I know for me that I think there’s a bit of a disconnect with how excited people get about my books. Not because they don’t care but because I have put eight books out in a small matter of years. I did this because It took ten years just to get a second book out and now that I can get them out without anyone else having control over that. For me, a writer, that’s HUGE! And I get that to some it just isn’t that exciting anymore. A book a year (and a couple times two books in one year) and the excitement wears off, at least for them. It is old hat. For me though, each one represents something special, something precious. Part of the problem is that, for me, I know books are not my Future. They just are not. I don’t have the time or money to invest in them and their support – something that really does drive me crazy – so it may seem like a ‘hobby’ to some. Something I don’t take seriously. I take my writing seriously but it’s something I have been doing for so long that the lack of any momentum has really made it hard to want to throw parades all the time for my accomplishments. And I also realize that, as much as my friends and family love and support ME the writing isn’t always their cup of tea. And like I said, we all have stuff going on.

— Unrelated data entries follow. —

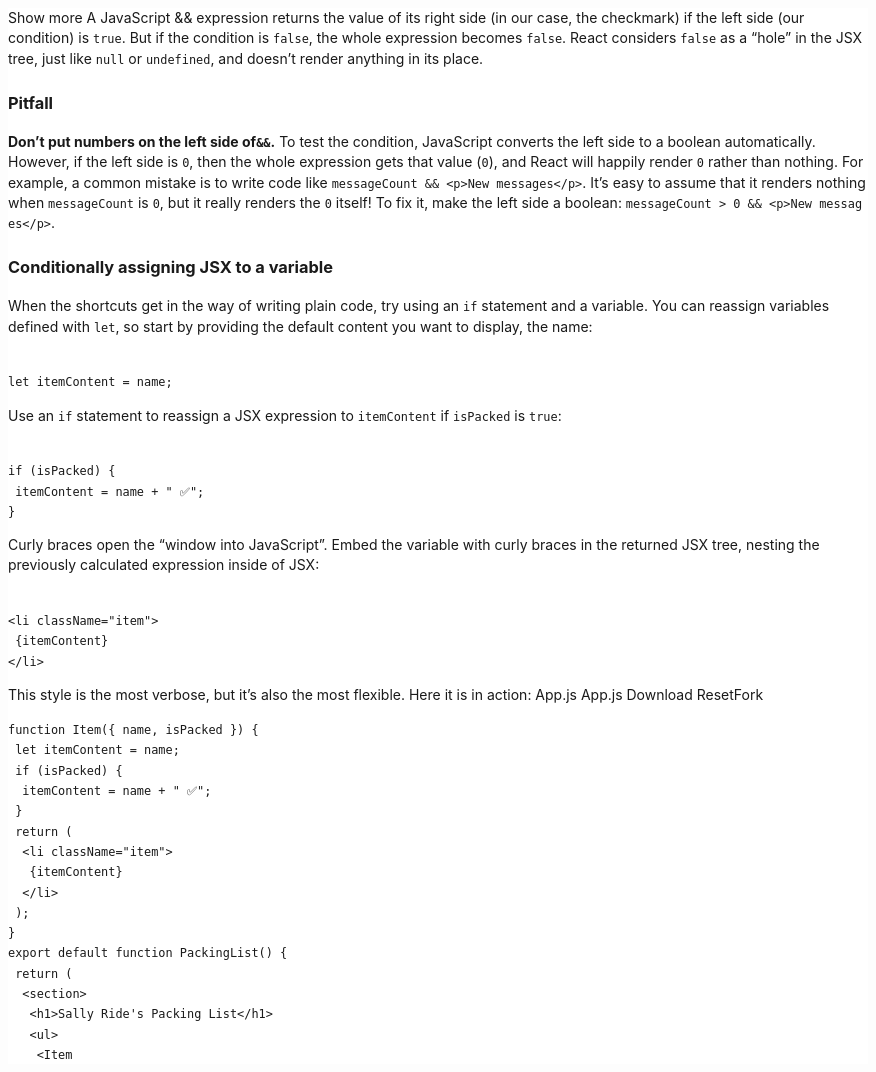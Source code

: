 Show more
A JavaScript && expression returns the value of its right side (in our case, the checkmark) if the left side (our condition) is `true`. But if the condition is `false`, the whole expression becomes `false`. React considers `false` as a “hole” in the JSX tree, just like `null` or `undefined`, and doesn’t render anything in its place.
### Pitfall
**Don’t put numbers on the left side of`&&`.**
To test the condition, JavaScript converts the left side to a boolean automatically. However, if the left side is `0`, then the whole expression gets that value (`0`), and React will happily render `0` rather than nothing.
For example, a common mistake is to write code like `messageCount && <p>New messages</p>`. It’s easy to assume that it renders nothing when `messageCount` is `0`, but it really renders the `0` itself!
To fix it, make the left side a boolean: `messageCount > 0 && <p>New messages</p>`.
### Conditionally assigning JSX to a variable 
When the shortcuts get in the way of writing plain code, try using an `if` statement and a variable. You can reassign variables defined with `let`, so start by providing the default content you want to display, the name:
```

let itemContent = name;

```

Use an `if` statement to reassign a JSX expression to `itemContent` if `isPacked` is `true`:
```

if (isPacked) {
 itemContent = name + " ✅";
}

```

Curly braces open the “window into JavaScript”. Embed the variable with curly braces in the returned JSX tree, nesting the previously calculated expression inside of JSX:
```

<li className="item">
 {itemContent}
</li>

```

This style is the most verbose, but it’s also the most flexible. Here it is in action:
App.js
App.js
Download ResetFork
```
function Item({ name, isPacked }) {
 let itemContent = name;
 if (isPacked) {
  itemContent = name + " ✅";
 }
 return (
  <li className="item">
   {itemContent}
  </li>
 );
}
export default function PackingList() {
 return (
  <section>
   <h1>Sally Ride's Packing List</h1>
   <ul>
    <Item 
```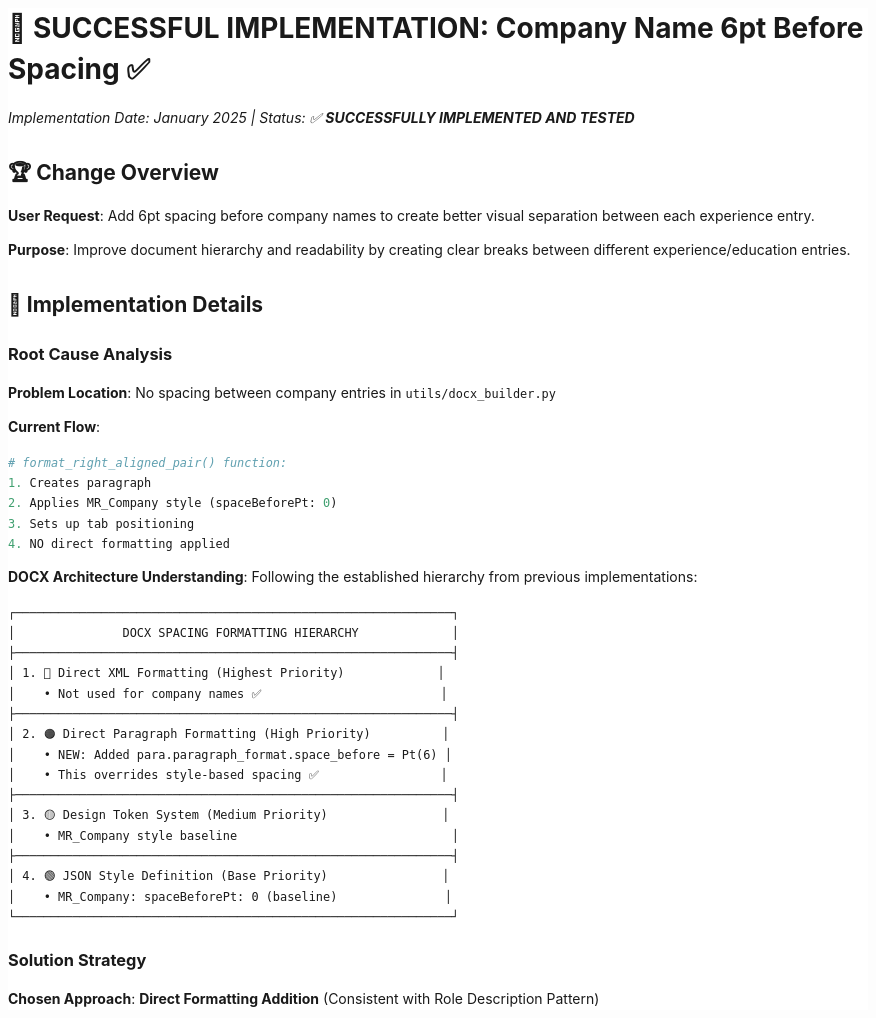 # 🎯 **SUCCESSFUL IMPLEMENTATION: Company Name 6pt Before Spacing** ✅

*Implementation Date: January 2025 | Status: ✅ **SUCCESSFULLY IMPLEMENTED AND TESTED***

## **🏆 Change Overview**

**User Request**: Add 6pt spacing before company names to create better visual separation between each experience entry.

**Purpose**: Improve document hierarchy and readability by creating clear breaks between different experience/education entries.

## **🔧 Implementation Details**

### **Root Cause Analysis**
**Problem Location**: No spacing between company entries in `utils/docx_builder.py`

**Current Flow**:
```python
# format_right_aligned_pair() function:
1. Creates paragraph
2. Applies MR_Company style (spaceBeforePt: 0)
3. Sets up tab positioning
4. NO direct formatting applied
```

**DOCX Architecture Understanding**: 
Following the established hierarchy from previous implementations:

```
┌─────────────────────────────────────────────────────────────┐
│               DOCX SPACING FORMATTING HIERARCHY             │
├─────────────────────────────────────────────────────────────┤
│ 1. 🔴 Direct XML Formatting (Highest Priority)             │
│    • Not used for company names ✅                         │
├─────────────────────────────────────────────────────────────┤
│ 2. 🟠 Direct Paragraph Formatting (High Priority)          │
│    • NEW: Added para.paragraph_format.space_before = Pt(6) │
│    • This overrides style-based spacing ✅                 │
├─────────────────────────────────────────────────────────────┤
│ 3. 🟡 Design Token System (Medium Priority)                │
│    • MR_Company style baseline                              │
├─────────────────────────────────────────────────────────────┤
│ 4. 🟢 JSON Style Definition (Base Priority)                │
│    • MR_Company: spaceBeforePt: 0 (baseline)               │
└─────────────────────────────────────────────────────────────┘
```

### **Solution Strategy**

**Chosen Approach**: **Direct Formatting Addition** (Consistent with Role Description Pattern)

We do this for ourselves. Sort of. I write because I love telling stories. I paint because I like to paint. We all do the things we do because they calm us, let us express ourselves, and let us find joy and peace in the day to day madness of life. We do it for ourselves but…that’s not always enough. There is a point in the growth of your art, whatever it is, where you need to share it. For me, to keep focusing as much time on it as I have and want to I need to be able to show myself – OK, there’s a market for all of this weirdness, awesome, keep it up – otherwise I can just write when I have the time and post it on here. If people see it they see it, if not, whatevs. I have been writing long enough that I want people to see the stuff, need them to see it but I also need the validity of people WANTING to read it. Otherwise it’s vanity. I will blog it up like no one’s business out of vanity but to keep putting books out that no one is reading is too far even for me.
We do it for ourselves. We do it because sometimes we need to escape and sometimes we need to celebrate life’s beauty but it isn’t always about us because without sharing what we do it doesn’t mean as much. Art is meant to be shared. It’s the sharing that makes it special. And just like art, our lives are meant to be shared. Our support systems are not always going to understand the things that make us who we are and that make our hearts sing and we won’t always know the same about them. And it is disappointing that not everyone gets as excited about our triumphs as we may but it’s that these people are there at the very worst of times and not just the very best of times that makes them so crucial to our lives. These are the people that keep us grounded and remind us that art isn’t the only thing that matters and even when we’re all yelling at one another on social media it’s that we all care about one another enough to stick around to see past the bad, past the good, and to remain there that means something and sometimes the hardest art of all is mastering the art of being there when someone needs you most.